You had a dildo as a 15-year-old! Your dad found it, you kept it, and your dad never mentioned it again. I can’t help but think you had good parents.
Blessed without a shadow of a doubt. Blessed, unconditional love. You know, it’s a beautiful thing, isn’t it? Especially when it comes from your parents.
The first gay bars you went to were Grosvenor House Hotel and the Nightingale in Birmingham. But it sounds like going to gay bars didn’t get easier for you as you got famous. Reading your book, your struggle with the closet seemed paralyzing. Then you’d turn around and wear a Tom of Finland T-shirt to Studio 54!
Yeah, and of course, the irony of going onstage in leather and studs, whips and chains, looking like a Tom of Finland character. I’ve got pictures of me in that Tom of Finland shirt with Andy Warhol at Studio 54. I can’t even remember putting that shirt on. The great thing about New York is you can wear a T-shirt like that and nobody blinks an eye. They don’t really make an assumption. It’s just, “Oh, that’s a cool shirt.”
But for so many years I was the gay man in the heavy metal closet. It was a double life for me. I couldn’t go to gay bars after a show. I couldn’t be out with my own people because of the fear of doing damage to the band and everybody else. My life was the classic example of putting everybody else first and putting yourself second. Which is the worst you can do to yourself.
Well, it almost killed you.
Absolutely. I discovered along the way that I was addicted to booze and drugs. A lot of my friends can drink and drug, and do it safely, if there is such a thing. But it was the opposite for me, a cry for help.
Your song “Raw Deal” on Priest’s 1977 album Sin After Sin was about cruising gay bars on Fire Island. What was the reaction to the song?
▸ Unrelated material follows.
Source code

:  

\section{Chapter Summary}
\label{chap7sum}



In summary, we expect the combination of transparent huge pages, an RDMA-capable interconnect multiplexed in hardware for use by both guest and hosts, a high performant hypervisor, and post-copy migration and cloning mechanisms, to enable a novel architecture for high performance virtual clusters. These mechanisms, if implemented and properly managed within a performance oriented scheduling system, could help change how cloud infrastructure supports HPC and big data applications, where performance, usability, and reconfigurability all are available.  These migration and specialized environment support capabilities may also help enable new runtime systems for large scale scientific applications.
I don’t know whether the band had a clue. When we were in the studio making that record, I was in the corner with my thesaurus, writing lyrics. I’m always stimulated and given direction by the sound of the song, the instrumentation, and I went ahead and wrote those words, not even thinking about the possible consequences. Then, like we always do in Priest, we double-check with each other to make sure everybody’s happy and comfortable. So, all the guys were like, “Yeah, this is great. Let’s do it.” It’s the most unofficial coming out song in history.
I love your chapter called “The Shirley Bassey Leather Years” in which you detail creating the leather look now synonymous with metal.
Go on YouTube and look at Judas Priest performing at the Old Grey Whistle Test on the BBC, where I’m literally wearing a purple sequin top that I took out of my sister’s closet. The rest of the guys are wearing loon pants and paisley shirts. So we searched for a real strong image that fitted the sound of the music.
I think the first thing that happened was I decided to wear a black leather motorcycle jacket on stage for a song. It felt and looked great. Then suddenly it’s like, “Oh my God, this is the way we need to go.” But it’s pure irony. It wasn’t my intent to develop this look for the band with any kind of agenda in mind. But it certainly is part of my story as a gay man in metal.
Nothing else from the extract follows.